## Task brief
From the records below, output exactly the lines running from the line containing "Listening Experience 1427830265752" through the line containing "### is_reported_in", and no others.

(Material provided)

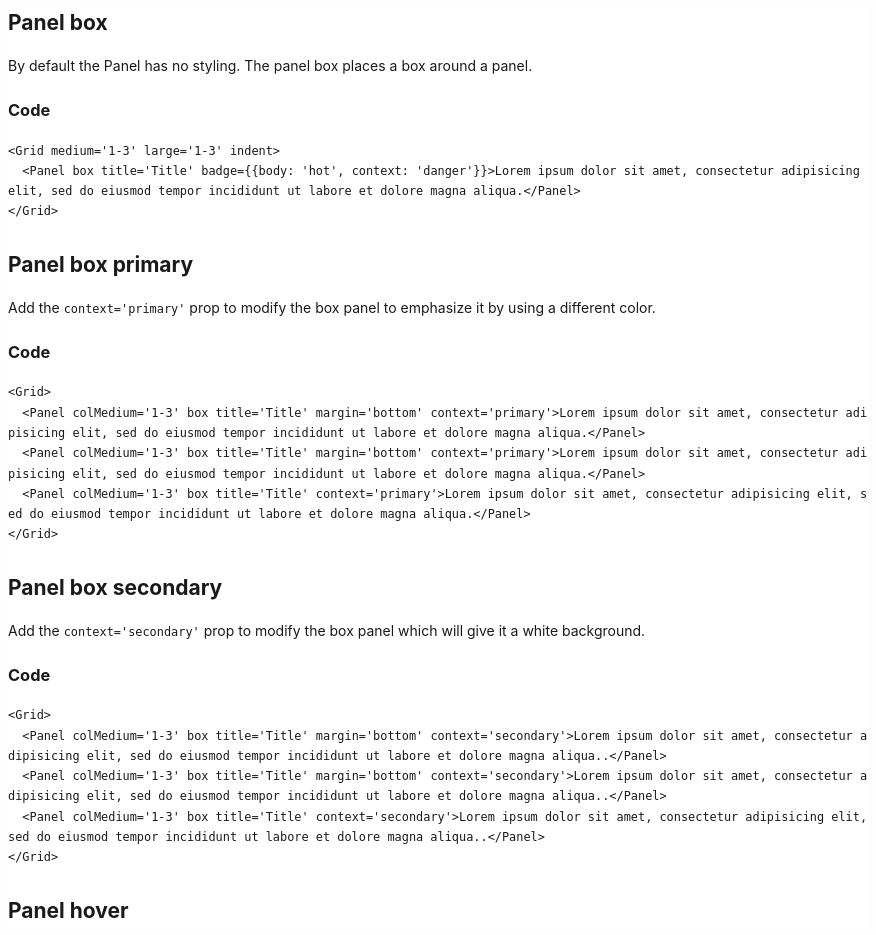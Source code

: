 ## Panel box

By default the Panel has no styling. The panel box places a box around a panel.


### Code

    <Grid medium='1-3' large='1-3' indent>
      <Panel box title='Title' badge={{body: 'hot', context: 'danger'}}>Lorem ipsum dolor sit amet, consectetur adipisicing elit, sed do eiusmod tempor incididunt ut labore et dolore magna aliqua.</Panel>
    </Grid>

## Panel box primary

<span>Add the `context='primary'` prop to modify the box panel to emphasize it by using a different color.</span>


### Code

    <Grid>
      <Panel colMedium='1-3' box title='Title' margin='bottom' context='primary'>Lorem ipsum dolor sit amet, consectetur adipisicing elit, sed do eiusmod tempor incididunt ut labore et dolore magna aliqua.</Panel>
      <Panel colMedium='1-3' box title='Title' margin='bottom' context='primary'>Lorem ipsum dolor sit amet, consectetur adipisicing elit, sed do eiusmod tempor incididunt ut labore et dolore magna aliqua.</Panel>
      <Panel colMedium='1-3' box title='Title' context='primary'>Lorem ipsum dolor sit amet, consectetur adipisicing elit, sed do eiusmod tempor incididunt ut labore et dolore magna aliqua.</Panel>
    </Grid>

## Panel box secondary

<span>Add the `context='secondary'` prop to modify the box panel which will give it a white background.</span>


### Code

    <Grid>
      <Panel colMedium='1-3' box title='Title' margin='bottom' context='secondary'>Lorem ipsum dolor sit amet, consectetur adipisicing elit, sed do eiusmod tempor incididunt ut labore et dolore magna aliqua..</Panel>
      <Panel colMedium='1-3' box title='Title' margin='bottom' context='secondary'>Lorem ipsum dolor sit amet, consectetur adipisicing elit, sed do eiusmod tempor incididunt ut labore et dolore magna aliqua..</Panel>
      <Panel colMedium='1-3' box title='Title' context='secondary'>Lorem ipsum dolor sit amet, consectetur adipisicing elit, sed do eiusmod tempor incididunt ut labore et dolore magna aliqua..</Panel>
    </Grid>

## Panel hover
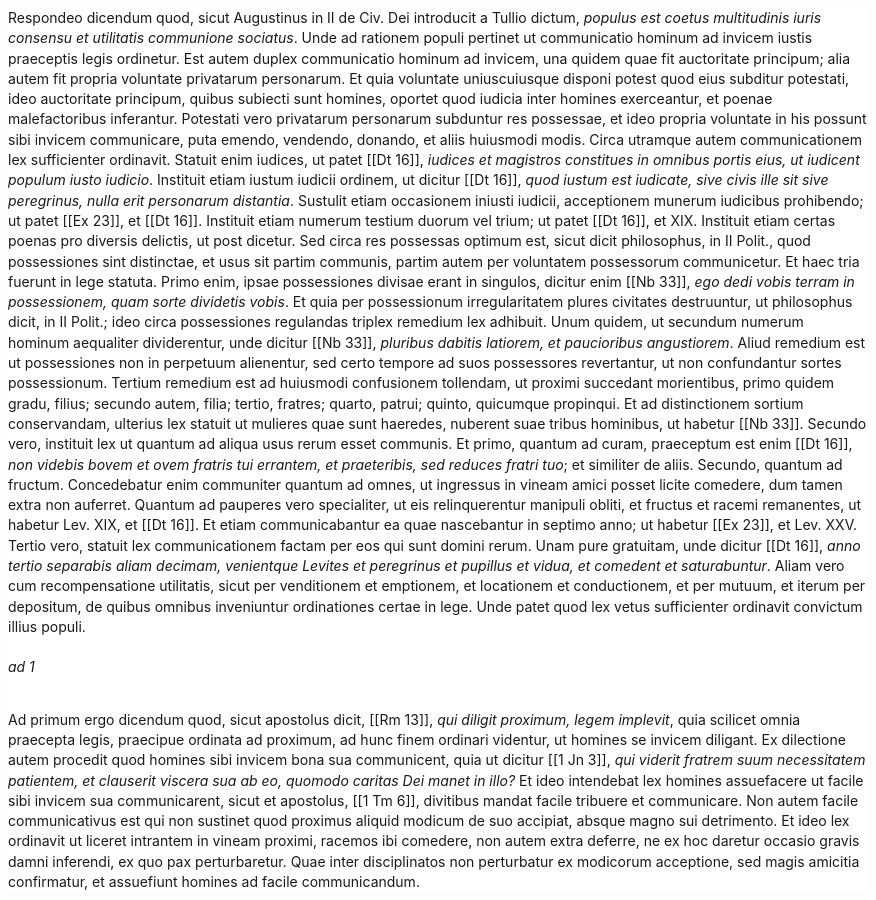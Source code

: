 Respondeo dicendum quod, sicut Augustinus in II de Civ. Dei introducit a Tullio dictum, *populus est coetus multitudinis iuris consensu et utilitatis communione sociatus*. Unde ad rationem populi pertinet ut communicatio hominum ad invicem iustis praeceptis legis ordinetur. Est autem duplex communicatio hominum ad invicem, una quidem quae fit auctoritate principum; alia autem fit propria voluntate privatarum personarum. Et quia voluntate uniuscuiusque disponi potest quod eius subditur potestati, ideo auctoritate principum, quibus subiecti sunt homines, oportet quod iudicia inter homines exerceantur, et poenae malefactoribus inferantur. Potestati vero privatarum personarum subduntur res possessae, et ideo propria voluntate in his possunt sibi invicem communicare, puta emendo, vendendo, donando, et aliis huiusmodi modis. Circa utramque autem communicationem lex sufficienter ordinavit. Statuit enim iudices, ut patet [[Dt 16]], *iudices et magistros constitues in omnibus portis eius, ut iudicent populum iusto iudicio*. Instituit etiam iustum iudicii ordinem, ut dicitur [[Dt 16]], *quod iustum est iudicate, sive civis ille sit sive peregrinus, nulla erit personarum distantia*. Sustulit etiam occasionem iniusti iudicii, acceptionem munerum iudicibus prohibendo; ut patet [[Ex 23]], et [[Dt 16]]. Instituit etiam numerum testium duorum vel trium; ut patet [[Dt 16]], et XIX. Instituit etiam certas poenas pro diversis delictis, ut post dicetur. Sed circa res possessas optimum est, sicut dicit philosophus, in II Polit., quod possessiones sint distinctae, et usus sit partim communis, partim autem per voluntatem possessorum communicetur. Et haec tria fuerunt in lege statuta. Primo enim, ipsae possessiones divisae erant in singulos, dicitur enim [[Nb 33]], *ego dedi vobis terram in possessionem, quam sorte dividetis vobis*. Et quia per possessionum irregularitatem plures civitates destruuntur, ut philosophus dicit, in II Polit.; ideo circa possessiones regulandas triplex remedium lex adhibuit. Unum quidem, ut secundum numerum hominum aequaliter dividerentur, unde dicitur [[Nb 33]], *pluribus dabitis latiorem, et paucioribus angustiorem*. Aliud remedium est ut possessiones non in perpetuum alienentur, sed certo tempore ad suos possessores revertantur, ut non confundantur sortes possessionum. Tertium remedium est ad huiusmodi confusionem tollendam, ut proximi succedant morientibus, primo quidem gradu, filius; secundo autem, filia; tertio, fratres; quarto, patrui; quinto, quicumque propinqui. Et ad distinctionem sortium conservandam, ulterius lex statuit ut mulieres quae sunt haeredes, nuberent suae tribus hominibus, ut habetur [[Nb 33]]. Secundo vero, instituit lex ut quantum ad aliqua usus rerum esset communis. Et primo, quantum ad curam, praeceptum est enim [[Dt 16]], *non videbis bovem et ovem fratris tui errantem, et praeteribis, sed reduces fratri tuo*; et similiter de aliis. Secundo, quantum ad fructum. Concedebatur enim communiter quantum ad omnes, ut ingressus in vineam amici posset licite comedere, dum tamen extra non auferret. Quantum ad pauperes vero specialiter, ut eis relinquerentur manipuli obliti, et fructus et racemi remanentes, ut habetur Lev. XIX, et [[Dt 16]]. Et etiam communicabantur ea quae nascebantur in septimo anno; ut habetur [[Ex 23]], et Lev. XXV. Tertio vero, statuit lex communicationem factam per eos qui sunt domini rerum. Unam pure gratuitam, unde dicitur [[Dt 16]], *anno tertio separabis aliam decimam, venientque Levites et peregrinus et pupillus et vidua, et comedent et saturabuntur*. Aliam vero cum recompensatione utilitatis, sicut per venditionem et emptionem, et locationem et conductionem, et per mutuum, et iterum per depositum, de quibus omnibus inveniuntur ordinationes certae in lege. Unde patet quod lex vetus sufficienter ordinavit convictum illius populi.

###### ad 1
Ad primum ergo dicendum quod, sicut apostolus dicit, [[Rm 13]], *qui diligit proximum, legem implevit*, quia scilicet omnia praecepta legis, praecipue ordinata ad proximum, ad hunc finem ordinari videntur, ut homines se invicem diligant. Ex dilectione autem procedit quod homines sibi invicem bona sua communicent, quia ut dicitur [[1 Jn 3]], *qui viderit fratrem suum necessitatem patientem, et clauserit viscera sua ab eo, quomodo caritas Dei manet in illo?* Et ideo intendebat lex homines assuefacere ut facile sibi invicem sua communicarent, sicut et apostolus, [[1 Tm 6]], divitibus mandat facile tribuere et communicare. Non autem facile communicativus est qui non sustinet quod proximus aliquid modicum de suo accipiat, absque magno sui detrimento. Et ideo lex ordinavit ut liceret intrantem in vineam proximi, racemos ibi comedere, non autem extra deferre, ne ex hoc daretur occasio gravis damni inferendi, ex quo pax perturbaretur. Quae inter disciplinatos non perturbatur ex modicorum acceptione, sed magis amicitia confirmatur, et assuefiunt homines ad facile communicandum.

(End Material provided)
(Material provided)

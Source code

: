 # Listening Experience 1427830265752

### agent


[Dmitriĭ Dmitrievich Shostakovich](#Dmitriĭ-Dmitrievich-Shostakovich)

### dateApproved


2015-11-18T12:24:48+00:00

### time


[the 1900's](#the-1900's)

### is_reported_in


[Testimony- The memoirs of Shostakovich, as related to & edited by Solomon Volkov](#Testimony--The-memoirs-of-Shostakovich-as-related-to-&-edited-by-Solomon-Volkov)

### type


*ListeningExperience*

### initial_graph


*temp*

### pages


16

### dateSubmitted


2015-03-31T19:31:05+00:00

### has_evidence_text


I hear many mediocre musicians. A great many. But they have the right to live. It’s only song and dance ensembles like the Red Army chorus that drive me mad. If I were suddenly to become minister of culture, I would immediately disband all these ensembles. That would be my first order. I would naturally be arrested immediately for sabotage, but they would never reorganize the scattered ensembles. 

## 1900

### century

(End Material provided)

## Answer section
: # Listening Experience 1427830265752

### agent


[Dmitriĭ Dmitrievich Shostakovich](#Dmitriĭ-Dmitrievich-Shostakovich)

### dateApproved


2015-11-18T12:24:48+00:00

### time


[the 1900's](#the-1900's)

### is_reported_in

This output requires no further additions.